▶ Task to carry out
Please write out all of the records below exactly as they appear.

▶ Records for the task
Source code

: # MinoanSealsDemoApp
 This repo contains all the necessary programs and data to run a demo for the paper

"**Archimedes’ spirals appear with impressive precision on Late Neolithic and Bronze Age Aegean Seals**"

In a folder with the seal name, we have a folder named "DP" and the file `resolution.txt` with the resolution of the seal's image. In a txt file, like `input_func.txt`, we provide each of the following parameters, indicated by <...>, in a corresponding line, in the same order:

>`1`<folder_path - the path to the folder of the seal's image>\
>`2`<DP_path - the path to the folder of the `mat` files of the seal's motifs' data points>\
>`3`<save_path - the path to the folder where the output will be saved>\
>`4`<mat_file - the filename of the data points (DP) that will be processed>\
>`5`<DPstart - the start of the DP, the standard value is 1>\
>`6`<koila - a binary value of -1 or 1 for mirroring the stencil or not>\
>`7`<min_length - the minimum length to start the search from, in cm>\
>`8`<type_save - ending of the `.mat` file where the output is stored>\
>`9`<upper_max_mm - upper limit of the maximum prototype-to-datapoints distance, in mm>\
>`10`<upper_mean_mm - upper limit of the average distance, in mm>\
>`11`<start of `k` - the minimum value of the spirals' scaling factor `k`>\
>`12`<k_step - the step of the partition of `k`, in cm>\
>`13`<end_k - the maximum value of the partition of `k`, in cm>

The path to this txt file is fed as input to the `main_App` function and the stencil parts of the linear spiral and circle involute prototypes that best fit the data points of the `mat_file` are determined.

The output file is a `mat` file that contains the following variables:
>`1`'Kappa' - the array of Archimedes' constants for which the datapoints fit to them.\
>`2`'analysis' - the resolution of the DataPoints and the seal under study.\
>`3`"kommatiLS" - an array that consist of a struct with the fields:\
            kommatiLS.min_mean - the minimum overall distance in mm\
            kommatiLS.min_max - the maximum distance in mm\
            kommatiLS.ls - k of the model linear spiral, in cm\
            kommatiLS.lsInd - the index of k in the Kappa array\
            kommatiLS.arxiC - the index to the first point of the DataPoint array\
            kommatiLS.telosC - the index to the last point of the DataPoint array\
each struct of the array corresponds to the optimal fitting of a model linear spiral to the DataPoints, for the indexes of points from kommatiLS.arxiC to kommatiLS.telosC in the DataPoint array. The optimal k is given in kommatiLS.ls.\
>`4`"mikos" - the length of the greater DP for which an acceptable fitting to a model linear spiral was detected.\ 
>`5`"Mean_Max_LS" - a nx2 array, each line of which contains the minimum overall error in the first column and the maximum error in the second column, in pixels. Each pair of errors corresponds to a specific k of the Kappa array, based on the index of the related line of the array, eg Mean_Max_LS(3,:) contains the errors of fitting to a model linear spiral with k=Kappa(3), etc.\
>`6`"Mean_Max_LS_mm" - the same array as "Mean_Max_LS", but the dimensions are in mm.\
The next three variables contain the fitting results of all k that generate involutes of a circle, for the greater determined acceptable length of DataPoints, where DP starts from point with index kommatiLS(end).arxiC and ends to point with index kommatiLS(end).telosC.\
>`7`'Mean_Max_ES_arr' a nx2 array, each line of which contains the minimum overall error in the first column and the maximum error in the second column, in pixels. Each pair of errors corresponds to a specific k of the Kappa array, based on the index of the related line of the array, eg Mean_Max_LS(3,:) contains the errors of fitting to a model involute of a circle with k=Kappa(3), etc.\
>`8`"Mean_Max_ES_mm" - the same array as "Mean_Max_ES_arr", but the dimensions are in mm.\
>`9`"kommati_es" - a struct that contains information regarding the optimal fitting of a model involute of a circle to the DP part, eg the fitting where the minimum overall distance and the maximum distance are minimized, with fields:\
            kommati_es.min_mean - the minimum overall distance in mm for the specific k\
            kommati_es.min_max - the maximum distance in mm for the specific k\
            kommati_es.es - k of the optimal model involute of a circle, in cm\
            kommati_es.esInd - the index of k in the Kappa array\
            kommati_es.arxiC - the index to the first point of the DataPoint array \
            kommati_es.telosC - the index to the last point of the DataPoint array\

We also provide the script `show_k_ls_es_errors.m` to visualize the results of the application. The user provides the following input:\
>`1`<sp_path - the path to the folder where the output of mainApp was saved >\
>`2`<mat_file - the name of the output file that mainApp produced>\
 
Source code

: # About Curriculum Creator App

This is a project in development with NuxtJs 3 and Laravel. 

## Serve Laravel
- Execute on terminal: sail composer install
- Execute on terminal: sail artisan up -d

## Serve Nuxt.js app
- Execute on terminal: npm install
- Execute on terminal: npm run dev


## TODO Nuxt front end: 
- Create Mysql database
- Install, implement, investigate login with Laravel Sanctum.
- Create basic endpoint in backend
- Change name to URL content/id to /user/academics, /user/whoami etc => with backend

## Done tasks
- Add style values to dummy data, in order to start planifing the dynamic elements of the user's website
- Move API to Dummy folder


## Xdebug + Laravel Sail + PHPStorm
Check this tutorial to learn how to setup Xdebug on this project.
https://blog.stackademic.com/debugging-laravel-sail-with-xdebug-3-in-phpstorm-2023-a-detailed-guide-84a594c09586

▶ Output of the exercise
Source code

: # MinoanSealsDemoApp
 This repo contains all the necessary programs and data to run a demo for the paper

"**Archimedes’ spirals appear with impressive precision on Late Neolithic and Bronze Age Aegean Seals**"

In a folder with the seal name, we have a folder named "DP" and the file `resolution.txt` with the resolution of the seal's image. In a txt file, like `input_func.txt`, we provide each of the following parameters, indicated by <...>, in a corresponding line, in the same order:

>`1`<folder_path - the path to the folder of the seal's image>\
>`2`<DP_path - the path to the folder of the `mat` files of the seal's motifs' data points>\
>`3`<save_path - the path to the folder where the output will be saved>\
>`4`<mat_file - the filename of the data points (DP) that will be processed>\
>`5`<DPstart - the start of the DP, the standard value is 1>\
>`6`<koila - a binary value of -1 or 1 for mirroring the stencil or not>\
>`7`<min_length - the minimum length to start the search from, in cm>\
>`8`<type_save - ending of the `.mat` file where the output is stored>\
>`9`<upper_max_mm - upper limit of the maximum prototype-to-datapoints distance, in mm>\
>`10`<upper_mean_mm - upper limit of the average distance, in mm>\
>`11`<start of `k` - the minimum value of the spirals' scaling factor `k`>\
>`12`<k_step - the step of the partition of `k`, in cm>\
>`13`<end_k - the maximum value of the partition of `k`, in cm>

The path to this txt file is fed as input to the `main_App` function and the stencil parts of the linear spiral and circle involute prototypes that best fit the data points of the `mat_file` are determined.

The output file is a `mat` file that contains the following variables:
>`1`'Kappa' - the array of Archimedes' constants for which the datapoints fit to them.\
>`2`'analysis' - the resolution of the DataPoints and the seal under study.\
>`3`"kommatiLS" - an array that consist of a struct with the fields:\
            kommatiLS.min_mean - the minimum overall distance in mm\
            kommatiLS.min_max - the maximum distance in mm\
            kommatiLS.ls - k of the model linear spiral, in cm\
            kommatiLS.lsInd - the index of k in the Kappa array\
            kommatiLS.arxiC - the index to the first point of the DataPoint array\
            kommatiLS.telosC - the index to the last point of the DataPoint array\
each struct of the array corresponds to the optimal fitting of a model linear spiral to the DataPoints, for the indexes of points from kommatiLS.arxiC to kommatiLS.telosC in the DataPoint array. The optimal k is given in kommatiLS.ls.\
>`4`"mikos" - the length of the greater DP for which an acceptable fitting to a model linear spiral was detected.\ 
>`5`"Mean_Max_LS" - a nx2 array, each line of which contains the minimum overall error in the first column and the maximum error in the second column, in pixels. Each pair of errors corresponds to a specific k of the Kappa array, based on the index of the related line of the array, eg Mean_Max_LS(3,:) contains the errors of fitting to a model linear spiral with k=Kappa(3), etc.\
>`6`"Mean_Max_LS_mm" - the same array as "Mean_Max_LS", but the dimensions are in mm.\
The next three variables contain the fitting results of all k that generate involutes of a circle, for the greater determined acceptable length of DataPoints, where DP starts from point with index kommatiLS(end).arxiC and ends to point with index kommatiLS(end).telosC.\
>`7`'Mean_Max_ES_arr' a nx2 array, each line of which contains the minimum overall error in the first column and the maximum error in the second column, in pixels. Each pair of errors corresponds to a specific k of the Kappa array, based on the index of the related line of the array, eg Mean_Max_LS(3,:) contains the errors of fitting to a model involute of a circle with k=Kappa(3), etc.\
>`8`"Mean_Max_ES_mm" - the same array as "Mean_Max_ES_arr", but the dimensions are in mm.\
>`9`"kommati_es" - a struct that contains information regarding the optimal fitting of a model involute of a circle to the DP part, eg the fitting where the minimum overall distance and the maximum distance are minimized, with fields:\
            kommati_es.min_mean - the minimum overall distance in mm for the specific k\
            kommati_es.min_max - the maximum distance in mm for the specific k\
            kommati_es.es - k of the optimal model involute of a circle, in cm\
            kommati_es.esInd - the index of k in the Kappa array\
            kommati_es.arxiC - the index to the first point of the DataPoint array \
            kommati_es.telosC - the index to the last point of the DataPoint array\

We also provide the script `show_k_ls_es_errors.m` to visualize the results of the application. The user provides the following input:\
>`1`<sp_path - the path to the folder where the output of mainApp was saved >\
>`2`<mat_file - the name of the output file that mainApp produced>\
 
Source code

: # About Curriculum Creator App

This is a project in development with NuxtJs 3 and Laravel. 

## Serve Laravel
- Execute on terminal: sail composer install
- Execute on terminal: sail artisan up -d

## Serve Nuxt.js app
- Execute on terminal: npm install
- Execute on terminal: npm run dev


## TODO Nuxt front end: 
- Create Mysql database
- Install, implement, investigate login with Laravel Sanctum.
- Create basic endpoint in backend
- Change name to URL content/id to /user/academics, /user/whoami etc => with backend

## Done tasks
- Add style values to dummy data, in order to start planifing the dynamic elements of the user's website
- Move API to Dummy folder


## Xdebug + Laravel Sail + PHPStorm
Check this tutorial to learn how to setup Xdebug on this project.
https://blog.stackademic.com/debugging-laravel-sail-with-xdebug-3-in-phpstorm-2023-a-detailed-guide-84a594c09586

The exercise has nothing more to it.